## EXERCISE PROMPT
Among the entries, find the lines with the string "Risks" and report them.

*** SUPPLIED ENTRIES ***

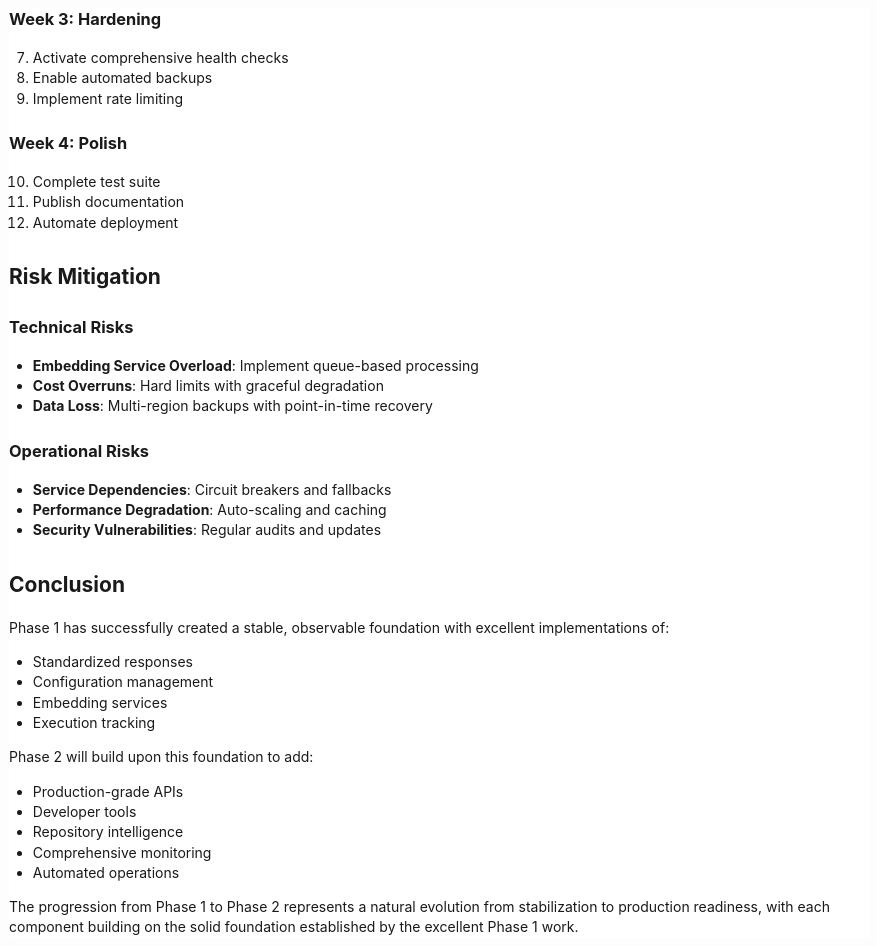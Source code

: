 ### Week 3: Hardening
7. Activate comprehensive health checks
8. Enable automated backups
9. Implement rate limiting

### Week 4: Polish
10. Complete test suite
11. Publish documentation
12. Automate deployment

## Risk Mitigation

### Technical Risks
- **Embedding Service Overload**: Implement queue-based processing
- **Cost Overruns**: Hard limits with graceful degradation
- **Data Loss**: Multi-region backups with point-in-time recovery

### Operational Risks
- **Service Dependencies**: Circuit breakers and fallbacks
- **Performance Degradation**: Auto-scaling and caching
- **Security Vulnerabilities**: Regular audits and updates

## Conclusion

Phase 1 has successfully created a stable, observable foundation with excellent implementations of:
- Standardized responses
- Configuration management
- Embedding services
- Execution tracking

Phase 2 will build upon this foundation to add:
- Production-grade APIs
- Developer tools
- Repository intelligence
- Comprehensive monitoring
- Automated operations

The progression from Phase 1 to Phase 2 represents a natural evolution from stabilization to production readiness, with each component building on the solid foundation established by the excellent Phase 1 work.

*** End of SUPPLIED ENTRIES ***

## RESULT OF THE TASK
### Technical Risks
### Operational Risks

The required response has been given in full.